Daily Trade News

Market declines for second week with ASX down 0.8%


The Australian sharemarket limped to the finish line on Friday, with stocks weighed down by predictions that the price of iron ore will fall further.

The S&P/ASX200 finished 0.76 per cent lower to 7403.7for the day, pushing the index down a small 2.9 points for the week overall.

A brief jump in the oil price midweek powered energy stocks higher on Thursday, but miners sunk the market at Friday’s open after the iron ore price extended its recent slide to sit at $US107.21 a tonne.

No respite is expected from iron ore price declines.

No respite is expected from iron ore price declines. Credit:Jacky Ghossein

Fortescue led the declines on Friday, losing 11.5 per cent for the session to $15.27 and earning a downgrade from UBS, while Rio Tinto finished the day 4.7 per$39.16 cent lower to $98.8 and BHP lost 3.4 per cent to $39.06.

Gold stocks also struggled off the back of a declining gold price, with Newcrest down 3.1 per cent to $23.78.

Analysts have been warning investors this week that there is more pain to come for iron ore, with expectations that weaker steel production in China will send the market into surplus sooner than anticipated.

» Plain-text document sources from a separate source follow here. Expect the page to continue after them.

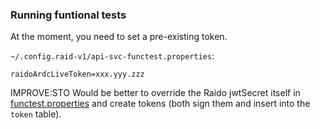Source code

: 
### Running funtional tests

At the moment, you need to set a pre-existing token.

`~/.config.raid-v1/api-svc-functest.properties`:
```properties
raidoArdcLiveToken=xxx.yyy.zzz
```

IMPROVE:STO
Would be better to override the Raido jwtSecret itself in 
[functest.properties](./java/functest.properties) and create tokens
(both sign them and insert into the `token` table).

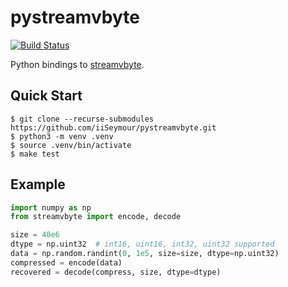 # pystreamvbyte

[![Build Status](https://travis-ci.org/iiSeymour/pystreamvbyte.svg?branch=master)](https://travis-ci.org/iiSeymour/pystreamvbyte)

Python bindings to [streamvbyte](https://github.com/lemire/streamvbyte).

## Quick Start

```
$ git clone --recurse-submodules https://github.com/iiSeymour/pystreamvbyte.git
$ python3 -m venv .venv
$ source .venv/bin/activate
$ make test
```

## Example

```python
import numpy as np
from streamvbyte import encode, decode

size = 40e6
dtype = np.uint32  # int16, uint16, int32, uint32 supported
data = np.random.randint(0, 1e5, size=size, dtype=np.uint32)
compressed = encode(data)
recovered = decode(compress, size, dtype=dtype)
```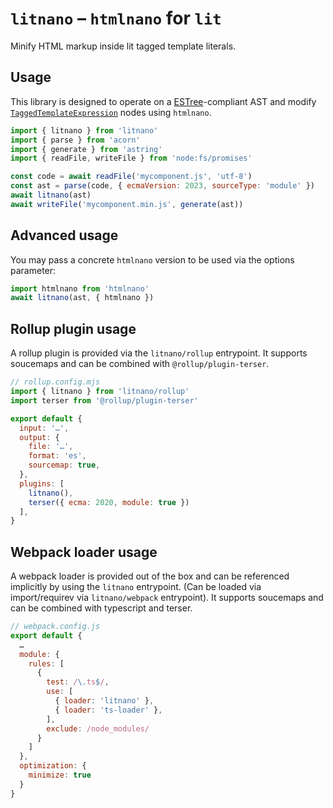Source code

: # `litnano` – `htmlnano` for `lit`

Minify HTML markup inside lit tagged template literals.

## Usage

This library is designed to operate on a [ESTree](https://github.com/estree/estree)-compliant AST and modify
[`TaggedTemplateExpression`](https://github.com/estree/estree/blob/master/es2015.md#taggedtemplateexpression)
nodes using `htmlnano`.

```js
import { litnano } from 'litnano'
import { parse } from 'acorn'
import { generate } from 'astring'
import { readFile, writeFile } from 'node:fs/promises'

const code = await readFile('mycomponent.js', 'utf-8')
const ast = parse(code, { ecmaVersion: 2023, sourceType: 'module' })
await litnano(ast)
await writeFile('mycomponent.min.js', generate(ast))
```

## Advanced usage

You may pass a concrete `htmlnano` version to be used via the options parameter:

```js
import htmlnano from 'htmlnano'
await litnano(ast, { htmlnano })
```

## Rollup plugin usage

A rollup plugin is provided via the `litnano/rollup` entrypoint. It
supports soucemaps and can be combined with `@rollup/plugin-terser`.

```js
// rollup.config.mjs
import { litnano } from 'litnano/rollup'
import terser from '@rollup/plugin-terser'

export default {
  input: '…',
  output: {
    file: '…',
    format: 'es',
    sourcemap: true,
  },
  plugins: [
    litnano(),
    terser({ ecma: 2020, module: true })
  ],
}
```

## Webpack loader usage

A webpack loader is provided out of the box and can be referenced
implicitly by using the `litnano` entrypoint. (Can be loaded
via import/requirev via `litnano/webpack` entrypoint).
It supports soucemaps and can be combined with typescript and terser.

```js
// webpack.config.js
export default {
  …
  module: {
    rules: [
      {
        test: /\.ts$/,
        use: [
          { loader: 'litnano' },
          { loader: 'ts-loader' },
        ],
        exclude: /node_modules/
      }
    ]
  },
  optimization: {
    minimize: true
  }
}
```
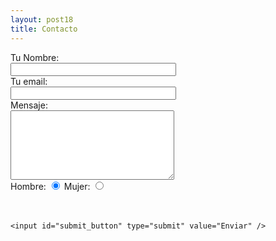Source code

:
 ```yaml
---
layout: post18
title: Contacto
---
```



<div id="after_submit"></div>
<form id="contact_form" action="https://formspree.io/xqkybgyy" method="POST" enctype="multipart/form-data">
  <div class="row">
    <label class="required" for="name">Tu Nombre:</label><br />
    <input id="name" class="input" name="name" type="text" value="" size="30" required /><br />
    <span id="name_validation" class="error_message"></span>
  </div>
  <div class="row">
    <label class="required" for="email">Tu email:</label><br />
    <input id="email" class="input" name="email" type="text" value="" size="30" required /><br />
    <span id="email_validation" class="error_message"></span>
  </div>
  <div class="row">
    <label class="required" for="message">Mensaje:</label><br />
    <textarea id="message" class="input" name="message" rows="7" cols="30" required></textarea><br />
    <span id="message_validation" class="error_message"></span>
  </div>
  <div class="row">
    <label class="required" for="hombre">Hombre: </label>
    <input id="hombre" type="radio" name="genero" value="hombre" checked>
    <label class="required" for="mujer">Mujer: </label>
    <input id="mujer" type="radio" name="genero" value="mujer">
    <span id="message_validation" class="error_message"></span>
  </div>
  <br />
  

   <div class="g-recaptcha" data-sitekey="6LcPWfUZAAAAAMO0bfX6yvrHYr_Z2SA3ZConk5mJ" required></div>
   <br />

    <input id="submit_button" type="submit" value="Enviar" />
</form>



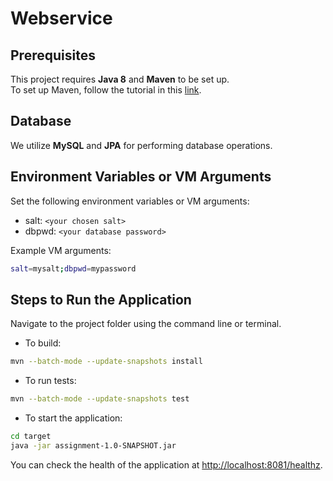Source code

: # Webservice

## Prerequisites
This project requires **Java 8** and **Maven** to be set up.  
To set up Maven, follow the tutorial in this [link](https://www.baeldung.com/install-maven-on-windows-linux-mac).

## Database
We utilize **MySQL** and **JPA** for performing database operations.

## Environment Variables or VM Arguments
Set the following environment variables or VM arguments:
- salt: `<your chosen salt>`
- dbpwd: `<your database password>`

Example VM arguments:
```bash
salt=mysalt;dbpwd=mypassword
```

## Steps to Run the Application
Navigate to the project folder using the command line or terminal.

- To build:
```bash
mvn --batch-mode --update-snapshots install
```

- To run tests:
```bash
mvn --batch-mode --update-snapshots test
```

- To start the application:
```bash
cd target
java -jar assignment-1.0-SNAPSHOT.jar
```

You can check the health of the application at [http://localhost:8081/healthz](http://localhost:8081/healthz).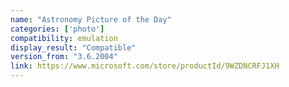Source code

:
 ```yaml
---
name: "Astronomy Picture of the Day"
categories: ['photo']
compatibility: emulation
display_result: "Compatible"
version_from: "3.6.2004"
link: https://www.microsoft.com/store/productId/9WZDNCRFJ1XH
---
```

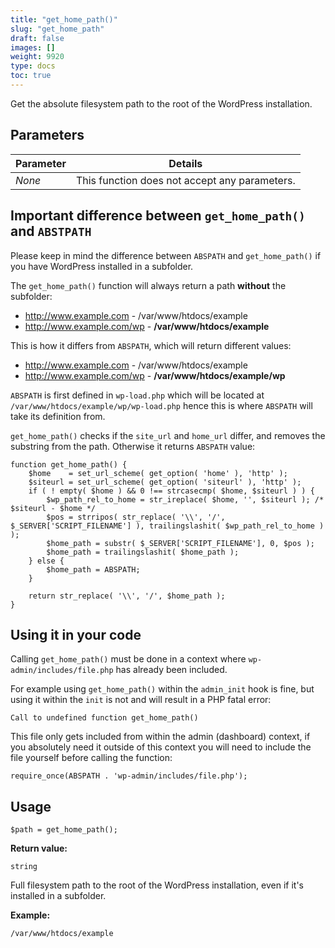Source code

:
 ```yaml
---
title: "get_home_path()"
slug: "get_home_path"
draft: false
images: []
weight: 9920
type: docs
toc: true
---
```


Get the absolute filesystem path to the root of the WordPress installation.

## Parameters
| Parameter | Details |
|----------|----------|
| *None*| This function does not accept any parameters. |

## Important difference between `get_home_path()` and `ABSTPATH`

Please keep in mind the difference between `ABSPATH` and `get_home_path()` if you have WordPress installed in a subfolder.

The `get_home_path()` function will always return a path **without** the subfolder:

- http://www.example.com - /var/www/htdocs/example
- http://www.example.com/wp - **/var/www/htdocs/example**

This is how it differs from `ABSPATH`, which will return different values:

- http://www.example.com - /var/www/htdocs/example
- http://www.example.com/wp - **/var/www/htdocs/example/wp**

`ABSPATH` is first defined in `wp-load.php` which will be located at `/var/www/htdocs/example/wp/wp-load.php` hence this is where `ABSPATH` will take its definition from. 

`get_home_path()` checks if the `site_url` and `home_url` differ, and removes the substring from the path. Otherwise it returns `ABSPATH` value:

    function get_home_path() {
        $home    = set_url_scheme( get_option( 'home' ), 'http' );
        $siteurl = set_url_scheme( get_option( 'siteurl' ), 'http' );
        if ( ! empty( $home ) && 0 !== strcasecmp( $home, $siteurl ) ) {
            $wp_path_rel_to_home = str_ireplace( $home, '', $siteurl ); /* $siteurl - $home */
            $pos = strripos( str_replace( '\\', '/', $_SERVER['SCRIPT_FILENAME'] ), trailingslashit( $wp_path_rel_to_home ) );
            $home_path = substr( $_SERVER['SCRIPT_FILENAME'], 0, $pos );
            $home_path = trailingslashit( $home_path );
        } else {
            $home_path = ABSPATH;
        }
 
        return str_replace( '\\', '/', $home_path );
    }

## Using it in your code

Calling `get_home_path()` must be done in a context where `wp-admin/includes/file.php` has already been included.

For example using `get_home_path()` within the `admin_init` hook is fine, but using it within the `init` is not and will result in a PHP fatal error:

    Call to undefined function get_home_path()

This file only gets included from within the admin (dashboard) context, if you absolutely need it outside of this context you will need to include the file yourself before calling the function:

    require_once(ABSPATH . 'wp-admin/includes/file.php');

## Usage
    $path = get_home_path();

**Return value:** 

`string` 

Full filesystem path to the root of the WordPress installation, even if it's installed in a subfolder.

**Example:**

`/var/www/htdocs/example`

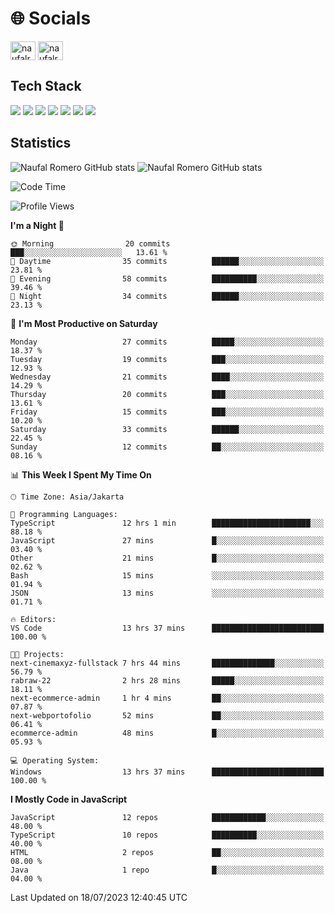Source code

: <h1 align="">🌐 Socials</h1>
<p align="left">
<a href="https://linkedin.com/in/naufal-romero-putra-pratama-9ab816177/" target="blank"><img align="center" src="https://raw.githubusercontent.com/rahuldkjain/github-profile-readme-generator/master/src/images/icons/Social/linked-in-alt.svg" alt="naufalromero" height="30" width="40" /></a>
<a href="https://instagram.com/naufalromero" target="blank"><img align="center" src="https://raw.githubusercontent.com/rahuldkjain/github-profile-readme-generator/master/src/images/icons/Social/instagram.svg" alt="naufalromero" height="30" width="40" /></a>
</p>


<h2 align="">Tech Stack</h2>
<div align="">
  <img src="https://img.shields.io/badge/next.js-000000?style=for-the-badge&logo=nextdotjs&logoColor=white"/>
 <img src="https://img.shields.io/badge/typescript-%23007ACC.svg?style=for-the-badge&logo=typescript&logoColor=white"/>
 <img src="https://img.shields.io/badge/react-%2320232a.svg?style=for-the-badge&logo=react&logoColor=%2361DAFB"/>
 <img src="https://img.shields.io/badge/tailwindcss-%2338B2AC.svg?style=for-the-badge&logo=tailwind-css&logoColor=white"/>
 <img src="https://img.shields.io/badge/Prisma-3982CE?style=for-the-badge&logo=Prisma&logoColor=white"/>
 <img src="https://img.shields.io/badge/javascript-%23323330.svg?style=for-the-badge&logo=javascript&logoColor=%23F7DF1E"/>
 <img src="https://img.shields.io/badge/java-%23ED8B00.svg?style=for-the-badge&logo=openjdk&logoColor=white"/>
</div>


<h2 align="">Statistics</h2>
<div align="">
<img src="https://github-readme-stats-xi-nine-74.vercel.app/api?username=romves&show_icons=true&theme=tokyonight&include_all_commits=true&count_private=true" alt="Naufal Romero GitHub stats"/>
<img src="https://github-readme-stats-xi-nine-74.vercel.app/api/top-langs/?username=romves&theme=tokyonight&hide_border=false&include_all_commits=true&count_private=true&layout=compact" alt="Naufal Romero GitHub stats"/>
</div>

<!--START_SECTION:waka-->
![Code Time](http://img.shields.io/badge/Code%20Time-177%20hrs%2016%20mins-blue)

![Profile Views](http://img.shields.io/badge/Profile%20Views-29-blue)

**I'm a Night 🦉** 

```text
🌞 Morning                20 commits          ███░░░░░░░░░░░░░░░░░░░░░░   13.61 % 
🌆 Daytime                35 commits          ██████░░░░░░░░░░░░░░░░░░░   23.81 % 
🌃 Evening                58 commits          ██████████░░░░░░░░░░░░░░░   39.46 % 
🌙 Night                  34 commits          ██████░░░░░░░░░░░░░░░░░░░   23.13 % 
```
📅 **I'm Most Productive on Saturday** 

```text
Monday                   27 commits          █████░░░░░░░░░░░░░░░░░░░░   18.37 % 
Tuesday                  19 commits          ███░░░░░░░░░░░░░░░░░░░░░░   12.93 % 
Wednesday                21 commits          ████░░░░░░░░░░░░░░░░░░░░░   14.29 % 
Thursday                 20 commits          ███░░░░░░░░░░░░░░░░░░░░░░   13.61 % 
Friday                   15 commits          ███░░░░░░░░░░░░░░░░░░░░░░   10.20 % 
Saturday                 33 commits          ██████░░░░░░░░░░░░░░░░░░░   22.45 % 
Sunday                   12 commits          ██░░░░░░░░░░░░░░░░░░░░░░░   08.16 % 
```


📊 **This Week I Spent My Time On** 

```text
🕑︎ Time Zone: Asia/Jakarta

💬 Programming Languages: 
TypeScript               12 hrs 1 min        ██████████████████████░░░   88.18 % 
JavaScript               27 mins             █░░░░░░░░░░░░░░░░░░░░░░░░   03.40 % 
Other                    21 mins             █░░░░░░░░░░░░░░░░░░░░░░░░   02.62 % 
Bash                     15 mins             ░░░░░░░░░░░░░░░░░░░░░░░░░   01.94 % 
JSON                     13 mins             ░░░░░░░░░░░░░░░░░░░░░░░░░   01.71 % 

🔥 Editors: 
VS Code                  13 hrs 37 mins      █████████████████████████   100.00 % 

🐱‍💻 Projects: 
next-cinemaxyz-fullstack 7 hrs 44 mins       ██████████████░░░░░░░░░░░   56.79 % 
rabraw-22                2 hrs 28 mins       █████░░░░░░░░░░░░░░░░░░░░   18.11 % 
next-ecommerce-admin     1 hr 4 mins         ██░░░░░░░░░░░░░░░░░░░░░░░   07.87 % 
next-webportofolio       52 mins             ██░░░░░░░░░░░░░░░░░░░░░░░   06.41 % 
ecommerce-admin          48 mins             █░░░░░░░░░░░░░░░░░░░░░░░░   05.93 % 

💻 Operating System: 
Windows                  13 hrs 37 mins      █████████████████████████   100.00 % 
```

**I Mostly Code in JavaScript** 

```text
JavaScript               12 repos            ████████████░░░░░░░░░░░░░   48.00 % 
TypeScript               10 repos            ██████████░░░░░░░░░░░░░░░   40.00 % 
HTML                     2 repos             ██░░░░░░░░░░░░░░░░░░░░░░░   08.00 % 
Java                     1 repo              █░░░░░░░░░░░░░░░░░░░░░░░░   04.00 % 
```




 Last Updated on 18/07/2023 12:40:45 UTC
<!--END_SECTION:waka-->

The team at UBS cut its price forecasts for 2021 to 2023 by 10 per cent on Friday, with expectations that China’s steel production will plateau by 2023.

“We expect the price to fall below $100/t by the end of 2021 and average $89 a tonne in 2022 (vs consensus of ~$132 a tonne),” Myles Allsop wrote in a note to clients.

The path out of lockdowns was also on the minds of investors this week with Victoria and New South Wales both moving towards higher vaccination rates and modest easing of restrictions.

Chief executive of equities research firm Kalkine, Kunal Sawhney, said it appeared the market was still digesting the impacts of lockdowns on the labour market.

“Lockdowns forced several businesses to slash working hours and lay off workers in August, keeping employment levels muted. While the unemployment rate dipped to its lowest level in almost 13 years, it was majorly due to a sharp decline in the number of people seeking work,” he said.

In the midst of these broader economic worries it was the stocks with positive news to share that performed the best this week. Pharmaceuticals wholesaler API finished the week up 10.5 per cent, hitting $1.47 after telling investors it would open its books to its takeover suitor, Wesfarmers.

Embattled department store Myer booked gains of 12.6 per cent to 58 cents after revealing its 2021 numbers, which saw the business bounce back to profit but decline to reinstate its dividend.

Telco giant Telstra also finished 1.3 per cent ahead to $3.92 in a week where boss Andy Penn revealed the company’s corporate strategy for the next four years.